DATA SECTION:

____________________

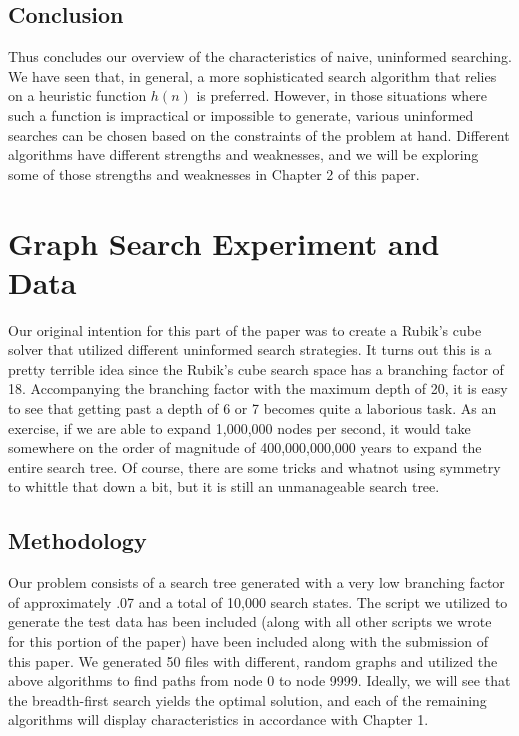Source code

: \documentclass[a4paper,11pt]{report}
\begin{document}
\section{Conclusion}
Thus concludes our overview of the characteristics of naive, uninformed
searching.  We have seen that, in general, a more sophisticated search
algorithm that relies on a heuristic function $h(n)$ is preferred.  However, in
those situations where such a function is impractical or impossible to
generate, various uninformed searches can be chosen based on the constraints of
the problem at hand.  Different algorithms have different strengths and
weaknesses, and we will be exploring some of those strengths and weaknesses in
Chapter 2 of this paper.

\chapter{Graph Search Experiment and Data}
Our original intention for this part of the paper was to create a Rubik's cube
solver that utilized different uninformed search strategies.  It turns out this
is a pretty terrible idea since the Rubik's cube search space has a branching
factor of 18. Accompanying the branching factor with the maximum depth of 20,
it is easy to see that getting past a depth of 6 or 7 becomes quite a laborious
task. As an exercise, if we are able to expand 1,000,000 nodes per second, it
would take somewhere on the order of magnitude of 400,000,000,000 years to
expand the entire search tree.  Of course, there are some tricks and whatnot
using symmetry to whittle that down a bit, but it is still an unmanageable
search tree.\newline

\section{Methodology}
Our problem consists of a search tree generated with a very low branching
factor of approximately .07 and a total of 10,000 search states. The script we
utilized to generate the test data has been included (along with all other
scripts we wrote for this portion of the paper) have been included along with
the submission of this paper.  We generated 50 files with different, random
graphs and utilized the above algorithms to find paths from node 0 to node
9999.  Ideally, we will see that the breadth-first search yields the optimal
solution, and each of the remaining algorithms will display characteristics in
accordance with Chapter 1.
\end{document}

____________________

WHAT IS EXPECTED: Word for word, restate the lines above from the line containing "the problem at" through the line containing "solver that utilized", with both included and nothing else.

SOLUTION FOR THIS PROBLEM:
the problem at hand.  Different algorithms have different strengths and
weaknesses, and we will be exploring some of those strengths and weaknesses in
Chapter 2 of this paper.

\chapter{Graph Search Experiment and Data}
Our original intention for this part of the paper was to create a Rubik's cube
solver that utilized different uninformed search strategies.  It turns out this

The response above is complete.